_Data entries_
---
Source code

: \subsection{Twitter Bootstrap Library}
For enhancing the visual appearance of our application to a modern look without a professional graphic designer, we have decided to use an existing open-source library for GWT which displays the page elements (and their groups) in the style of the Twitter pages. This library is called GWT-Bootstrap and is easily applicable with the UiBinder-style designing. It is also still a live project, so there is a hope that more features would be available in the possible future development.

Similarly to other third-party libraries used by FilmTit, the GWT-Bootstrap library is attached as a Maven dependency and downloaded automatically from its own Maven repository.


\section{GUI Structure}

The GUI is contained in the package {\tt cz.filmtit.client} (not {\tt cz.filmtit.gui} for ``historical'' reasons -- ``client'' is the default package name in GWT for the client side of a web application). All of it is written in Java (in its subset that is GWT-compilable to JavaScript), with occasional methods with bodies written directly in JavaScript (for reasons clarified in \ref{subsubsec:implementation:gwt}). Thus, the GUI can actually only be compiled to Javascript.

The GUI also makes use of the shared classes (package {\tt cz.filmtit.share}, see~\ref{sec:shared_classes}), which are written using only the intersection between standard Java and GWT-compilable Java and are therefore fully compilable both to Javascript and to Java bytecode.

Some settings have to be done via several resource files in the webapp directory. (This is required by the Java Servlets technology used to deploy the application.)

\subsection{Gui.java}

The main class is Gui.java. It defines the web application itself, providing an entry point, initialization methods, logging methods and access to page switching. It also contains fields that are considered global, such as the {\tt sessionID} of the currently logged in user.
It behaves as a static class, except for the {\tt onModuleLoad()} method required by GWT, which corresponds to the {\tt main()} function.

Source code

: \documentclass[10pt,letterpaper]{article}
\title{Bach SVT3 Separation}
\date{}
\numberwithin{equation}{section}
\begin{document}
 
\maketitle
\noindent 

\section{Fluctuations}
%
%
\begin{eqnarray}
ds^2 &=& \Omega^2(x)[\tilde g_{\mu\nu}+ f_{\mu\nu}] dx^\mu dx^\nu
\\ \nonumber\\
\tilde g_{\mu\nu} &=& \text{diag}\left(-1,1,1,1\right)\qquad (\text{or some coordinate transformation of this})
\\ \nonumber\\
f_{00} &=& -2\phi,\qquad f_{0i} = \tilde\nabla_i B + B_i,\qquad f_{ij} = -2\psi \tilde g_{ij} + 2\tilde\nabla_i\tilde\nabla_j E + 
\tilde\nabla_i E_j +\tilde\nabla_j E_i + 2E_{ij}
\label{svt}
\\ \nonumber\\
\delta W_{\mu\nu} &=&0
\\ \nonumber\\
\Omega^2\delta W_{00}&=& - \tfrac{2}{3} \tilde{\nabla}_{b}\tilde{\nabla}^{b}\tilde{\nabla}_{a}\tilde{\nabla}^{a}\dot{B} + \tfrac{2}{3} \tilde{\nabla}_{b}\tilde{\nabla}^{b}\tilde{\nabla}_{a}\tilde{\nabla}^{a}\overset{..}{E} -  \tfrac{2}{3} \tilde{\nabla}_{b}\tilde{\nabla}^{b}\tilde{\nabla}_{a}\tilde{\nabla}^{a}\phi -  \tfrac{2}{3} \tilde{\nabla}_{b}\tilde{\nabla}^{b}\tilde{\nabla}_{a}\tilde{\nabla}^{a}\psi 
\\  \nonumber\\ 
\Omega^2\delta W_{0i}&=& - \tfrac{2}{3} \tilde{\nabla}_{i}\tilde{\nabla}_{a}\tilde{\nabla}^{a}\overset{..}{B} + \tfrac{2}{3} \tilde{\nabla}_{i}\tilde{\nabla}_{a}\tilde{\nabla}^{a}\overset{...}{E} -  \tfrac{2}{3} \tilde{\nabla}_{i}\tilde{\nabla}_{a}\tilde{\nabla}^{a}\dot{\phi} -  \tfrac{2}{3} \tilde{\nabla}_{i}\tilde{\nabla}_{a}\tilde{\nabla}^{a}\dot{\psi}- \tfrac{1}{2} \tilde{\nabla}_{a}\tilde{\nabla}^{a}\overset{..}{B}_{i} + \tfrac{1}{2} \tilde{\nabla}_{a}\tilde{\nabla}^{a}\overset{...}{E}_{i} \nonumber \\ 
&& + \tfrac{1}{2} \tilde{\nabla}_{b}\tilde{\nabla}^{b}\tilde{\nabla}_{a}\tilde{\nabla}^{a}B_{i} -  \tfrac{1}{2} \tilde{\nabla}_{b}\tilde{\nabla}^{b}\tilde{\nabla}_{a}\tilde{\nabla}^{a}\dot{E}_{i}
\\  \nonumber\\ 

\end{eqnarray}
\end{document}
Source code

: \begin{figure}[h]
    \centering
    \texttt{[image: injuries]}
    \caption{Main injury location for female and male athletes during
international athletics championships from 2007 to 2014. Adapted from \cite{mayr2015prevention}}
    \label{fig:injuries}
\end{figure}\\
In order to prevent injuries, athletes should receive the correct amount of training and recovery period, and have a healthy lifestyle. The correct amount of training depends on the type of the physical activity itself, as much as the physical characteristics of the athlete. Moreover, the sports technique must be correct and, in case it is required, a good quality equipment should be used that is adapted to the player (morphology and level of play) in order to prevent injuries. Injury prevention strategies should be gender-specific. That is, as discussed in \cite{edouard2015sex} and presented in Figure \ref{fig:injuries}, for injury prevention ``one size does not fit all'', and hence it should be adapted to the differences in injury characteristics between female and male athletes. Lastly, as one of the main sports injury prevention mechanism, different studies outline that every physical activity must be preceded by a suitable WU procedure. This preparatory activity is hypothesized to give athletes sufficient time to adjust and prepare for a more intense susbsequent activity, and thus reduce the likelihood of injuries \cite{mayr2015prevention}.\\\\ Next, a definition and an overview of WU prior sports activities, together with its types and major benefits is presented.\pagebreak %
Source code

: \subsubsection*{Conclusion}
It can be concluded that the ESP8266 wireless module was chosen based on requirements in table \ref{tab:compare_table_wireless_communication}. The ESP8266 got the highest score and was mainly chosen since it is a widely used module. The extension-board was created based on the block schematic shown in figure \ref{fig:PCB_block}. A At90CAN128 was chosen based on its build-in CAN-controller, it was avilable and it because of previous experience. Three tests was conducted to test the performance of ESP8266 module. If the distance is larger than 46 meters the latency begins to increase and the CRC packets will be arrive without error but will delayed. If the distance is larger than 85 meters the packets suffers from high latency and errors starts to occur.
---
_REQUIRED WORK_
Return the entries above unchanged, starting at the first line and stopping after the line with "The main class".

_ANSWER SPACE_
Source code

: \subsection{Twitter Bootstrap Library}
For enhancing the visual appearance of our application to a modern look without a professional graphic designer, we have decided to use an existing open-source library for GWT which displays the page elements (and their groups) in the style of the Twitter pages. This library is called GWT-Bootstrap and is easily applicable with the UiBinder-style designing. It is also still a live project, so there is a hope that more features would be available in the possible future development.

Similarly to other third-party libraries used by FilmTit, the GWT-Bootstrap library is attached as a Maven dependency and downloaded automatically from its own Maven repository.


\section{GUI Structure}

The GUI is contained in the package {\tt cz.filmtit.client} (not {\tt cz.filmtit.gui} for ``historical'' reasons -- ``client'' is the default package name in GWT for the client side of a web application). All of it is written in Java (in its subset that is GWT-compilable to JavaScript), with occasional methods with bodies written directly in JavaScript (for reasons clarified in \ref{subsubsec:implementation:gwt}). Thus, the GUI can actually only be compiled to Javascript.

The GUI also makes use of the shared classes (package {\tt cz.filmtit.share}, see~\ref{sec:shared_classes}), which are written using only the intersection between standard Java and GWT-compilable Java and are therefore fully compilable both to Javascript and to Java bytecode.

Some settings have to be done via several resource files in the webapp directory. (This is required by the Java Servlets technology used to deploy the application.)

\subsection{Gui.java}

The main class is Gui.java. It defines the web application itself, providing an entry point, initialization methods, logging methods and access to page switching. It also contains fields that are considered global, such as the {\tt sessionID} of the currently logged in user.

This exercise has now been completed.